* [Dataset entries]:
.....

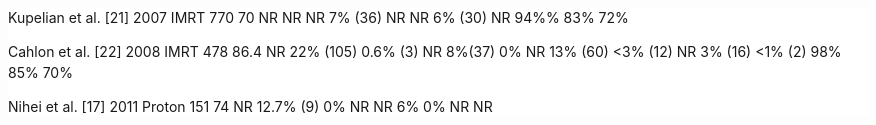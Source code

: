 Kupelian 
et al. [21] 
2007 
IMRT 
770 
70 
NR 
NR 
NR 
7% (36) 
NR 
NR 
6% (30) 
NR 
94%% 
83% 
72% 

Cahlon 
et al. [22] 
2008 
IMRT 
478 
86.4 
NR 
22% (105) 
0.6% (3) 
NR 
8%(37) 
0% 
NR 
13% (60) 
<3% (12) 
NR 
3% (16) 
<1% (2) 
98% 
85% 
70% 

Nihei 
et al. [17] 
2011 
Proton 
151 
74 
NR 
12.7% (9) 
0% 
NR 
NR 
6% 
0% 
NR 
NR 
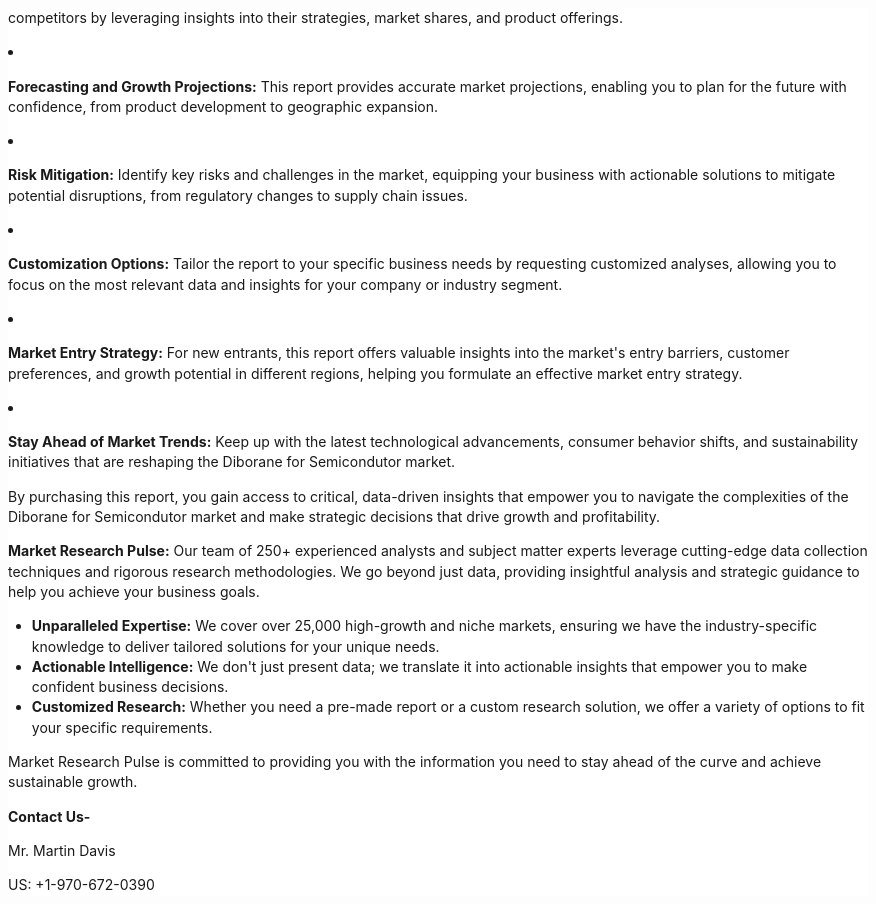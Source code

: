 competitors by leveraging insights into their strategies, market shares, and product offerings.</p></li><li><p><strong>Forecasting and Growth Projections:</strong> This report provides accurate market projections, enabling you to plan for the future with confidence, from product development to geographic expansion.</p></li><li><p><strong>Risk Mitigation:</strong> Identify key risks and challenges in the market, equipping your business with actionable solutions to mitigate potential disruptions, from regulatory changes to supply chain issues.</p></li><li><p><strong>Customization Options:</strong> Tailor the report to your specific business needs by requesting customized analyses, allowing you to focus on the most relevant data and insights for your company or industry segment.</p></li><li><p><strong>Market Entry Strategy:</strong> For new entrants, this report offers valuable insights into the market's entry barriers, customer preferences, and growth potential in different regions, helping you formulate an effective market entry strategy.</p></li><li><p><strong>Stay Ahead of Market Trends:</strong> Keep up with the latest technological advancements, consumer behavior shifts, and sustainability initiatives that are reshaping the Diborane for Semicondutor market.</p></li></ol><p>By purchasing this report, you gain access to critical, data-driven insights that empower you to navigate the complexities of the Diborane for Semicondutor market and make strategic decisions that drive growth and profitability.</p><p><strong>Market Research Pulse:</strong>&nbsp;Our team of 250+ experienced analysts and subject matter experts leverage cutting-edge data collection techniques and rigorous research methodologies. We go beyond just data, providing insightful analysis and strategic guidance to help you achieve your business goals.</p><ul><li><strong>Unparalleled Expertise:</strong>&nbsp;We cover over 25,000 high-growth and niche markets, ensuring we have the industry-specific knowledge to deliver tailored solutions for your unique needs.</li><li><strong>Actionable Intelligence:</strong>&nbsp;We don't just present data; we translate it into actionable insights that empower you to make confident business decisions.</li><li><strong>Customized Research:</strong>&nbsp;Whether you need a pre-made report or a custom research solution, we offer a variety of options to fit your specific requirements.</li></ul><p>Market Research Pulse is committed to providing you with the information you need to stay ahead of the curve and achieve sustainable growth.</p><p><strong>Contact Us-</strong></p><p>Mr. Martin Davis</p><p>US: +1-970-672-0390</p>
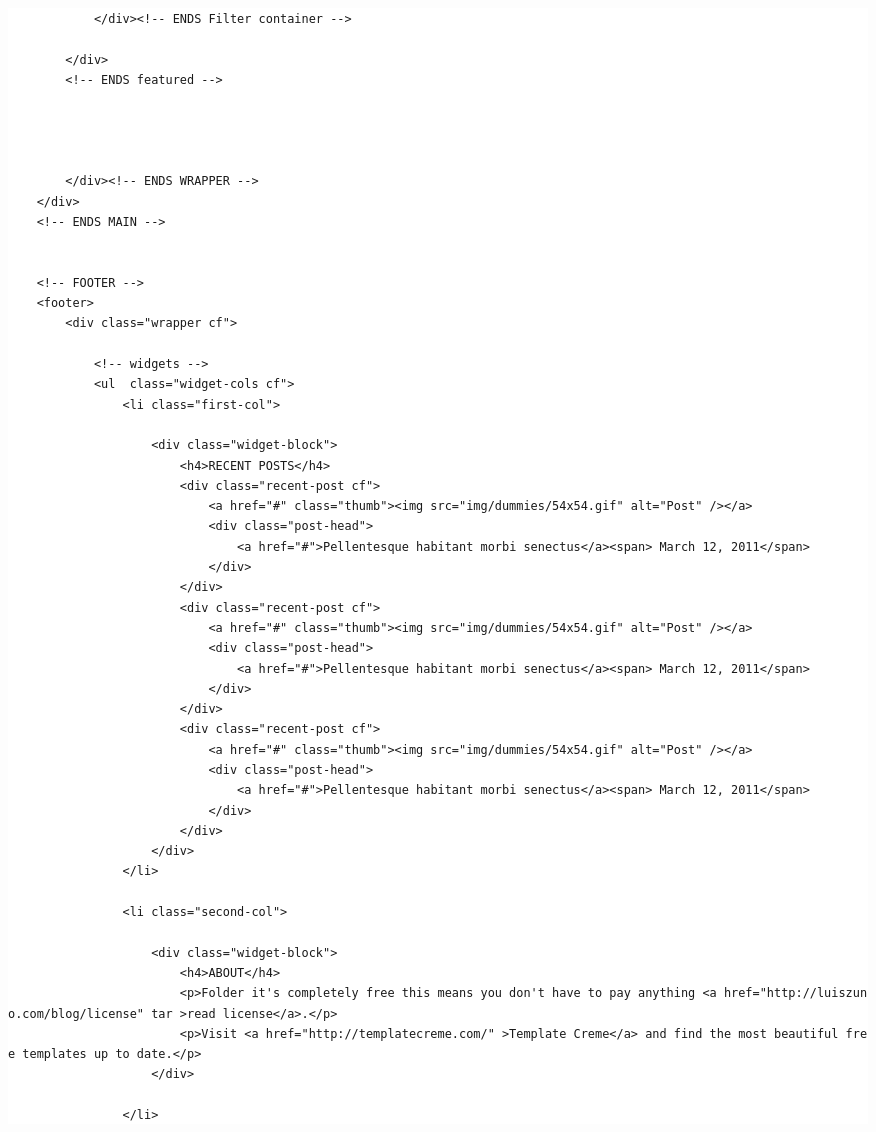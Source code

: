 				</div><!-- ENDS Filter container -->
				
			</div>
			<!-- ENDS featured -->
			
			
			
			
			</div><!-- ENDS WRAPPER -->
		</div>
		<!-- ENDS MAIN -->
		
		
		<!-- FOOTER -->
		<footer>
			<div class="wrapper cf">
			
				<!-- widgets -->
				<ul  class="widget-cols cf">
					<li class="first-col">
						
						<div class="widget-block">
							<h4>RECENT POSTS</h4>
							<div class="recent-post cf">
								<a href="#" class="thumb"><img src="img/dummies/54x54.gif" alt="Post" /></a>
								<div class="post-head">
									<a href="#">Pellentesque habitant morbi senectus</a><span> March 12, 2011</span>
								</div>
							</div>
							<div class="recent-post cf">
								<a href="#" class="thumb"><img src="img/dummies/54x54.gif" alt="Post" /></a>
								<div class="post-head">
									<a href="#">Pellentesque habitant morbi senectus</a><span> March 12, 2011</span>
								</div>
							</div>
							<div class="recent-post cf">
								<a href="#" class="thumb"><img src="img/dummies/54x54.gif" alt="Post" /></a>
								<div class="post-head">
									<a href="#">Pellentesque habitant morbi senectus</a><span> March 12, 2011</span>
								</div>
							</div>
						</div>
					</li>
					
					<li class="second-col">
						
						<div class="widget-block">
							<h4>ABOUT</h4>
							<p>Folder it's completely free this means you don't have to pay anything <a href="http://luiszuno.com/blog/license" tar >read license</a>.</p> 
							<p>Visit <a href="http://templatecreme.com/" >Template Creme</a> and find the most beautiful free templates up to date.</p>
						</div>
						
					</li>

.....

* [WORK ORDER]: All the records need to be set down word for word, with the images left out.

* [RESPONSE TO THIS TASK]:
Source code

: Kupelian 
et al. [21] 
2007 
IMRT 
770 
70 
NR 
NR 
NR 
7% (36) 
NR 
NR 
6% (30) 
NR 
94%% 
83% 
72% 

Cahlon 
et al. [22] 
2008 
IMRT 
478 
86.4 
NR 
22% (105) 
0.6% (3) 
NR 
8%(37) 
0% 
NR 
13% (60) 
<3% (12) 
NR 
3% (16) 
<1% (2) 
98% 
85% 
70% 

Nihei 
et al. [17] 
2011 
Proton 
151 
74 
NR 
12.7% (9) 
0% 
NR 
NR 
6% 
0% 
NR 
NR 
Source code

: competitors by leveraging insights into their strategies, market shares, and product offerings.</p></li><li><p><strong>Forecasting and Growth Projections:</strong> This report provides accurate market projections, enabling you to plan for the future with confidence, from product development to geographic expansion.</p></li><li><p><strong>Risk Mitigation:</strong> Identify key risks and challenges in the market, equipping your business with actionable solutions to mitigate potential disruptions, from regulatory changes to supply chain issues.</p></li><li><p><strong>Customization Options:</strong> Tailor the report to your specific business needs by requesting customized analyses, allowing you to focus on the most relevant data and insights for your company or industry segment.</p></li><li><p><strong>Market Entry Strategy:</strong> For new entrants, this report offers valuable insights into the market's entry barriers, customer preferences, and growth potential in different regions, helping you formulate an effective market entry strategy.</p></li><li><p><strong>Stay Ahead of Market Trends:</strong> Keep up with the latest technological advancements, consumer behavior shifts, and sustainability initiatives that are reshaping the Diborane for Semicondutor market.</p></li></ol><p>By purchasing this report, you gain access to critical, data-driven insights that empower you to navigate the complexities of the Diborane for Semicondutor market and make strategic decisions that drive growth and profitability.</p><p><strong>Market Research Pulse:</strong>&nbsp;Our team of 250+ experienced analysts and subject matter experts leverage cutting-edge data collection techniques and rigorous research methodologies. We go beyond just data, providing insightful analysis and strategic guidance to help you achieve your business goals.</p><ul><li><strong>Unparalleled Expertise:</strong>&nbsp;We cover over 25,000 high-growth and niche markets, ensuring we have the industry-specific knowledge to deliver tailored solutions for your unique needs.</li><li><strong>Actionable Intelligence:</strong>&nbsp;We don't just present data; we translate it into actionable insights that empower you to make confident business decisions.</li><li><strong>Customized Research:</strong>&nbsp;Whether you need a pre-made report or a custom research solution, we offer a variety of options to fit your specific requirements.</li></ul><p>Market Research Pulse is committed to providing you with the information you need to stay ahead of the curve and achieve sustainable growth.</p><p><strong>Contact Us-</strong></p><p>Mr. Martin Davis</p><p>US: +1-970-672-0390</p>
Source code

: 				</div><!-- ENDS Filter container -->
				
			</div>
			<!-- ENDS featured -->
			
			
			
			
			</div><!-- ENDS WRAPPER -->
		</div>
		<!-- ENDS MAIN -->
		
		
		<!-- FOOTER -->
		<footer>
			<div class="wrapper cf">
			
				<!-- widgets -->
				<ul  class="widget-cols cf">
					<li class="first-col">
						
						<div class="widget-block">
							<h4>RECENT POSTS</h4>
							<div class="recent-post cf">
								<a href="#" class="thumb"><img src="img/dummies/54x54.gif" alt="Post" /></a>
								<div class="post-head">
									<a href="#">Pellentesque habitant morbi senectus</a><span> March 12, 2011</span>
								</div>
							</div>
							<div class="recent-post cf">
								<a href="#" class="thumb"><img src="img/dummies/54x54.gif" alt="Post" /></a>
								<div class="post-head">
									<a href="#">Pellentesque habitant morbi senectus</a><span> March 12, 2011</span>
								</div>
							</div>
							<div class="recent-post cf">
								<a href="#" class="thumb"><img src="img/dummies/54x54.gif" alt="Post" /></a>
								<div class="post-head">
									<a href="#">Pellentesque habitant morbi senectus</a><span> March 12, 2011</span>
								</div>
							</div>
						</div>
					</li>
					
					<li class="second-col">
						
						<div class="widget-block">
							<h4>ABOUT</h4>
							<p>Folder it's completely free this means you don't have to pay anything <a href="http://luiszuno.com/blog/license" tar >read license</a>.</p> 
							<p>Visit <a href="http://templatecreme.com/" >Template Creme</a> and find the most beautiful free templates up to date.</p>
						</div>
						
					</li>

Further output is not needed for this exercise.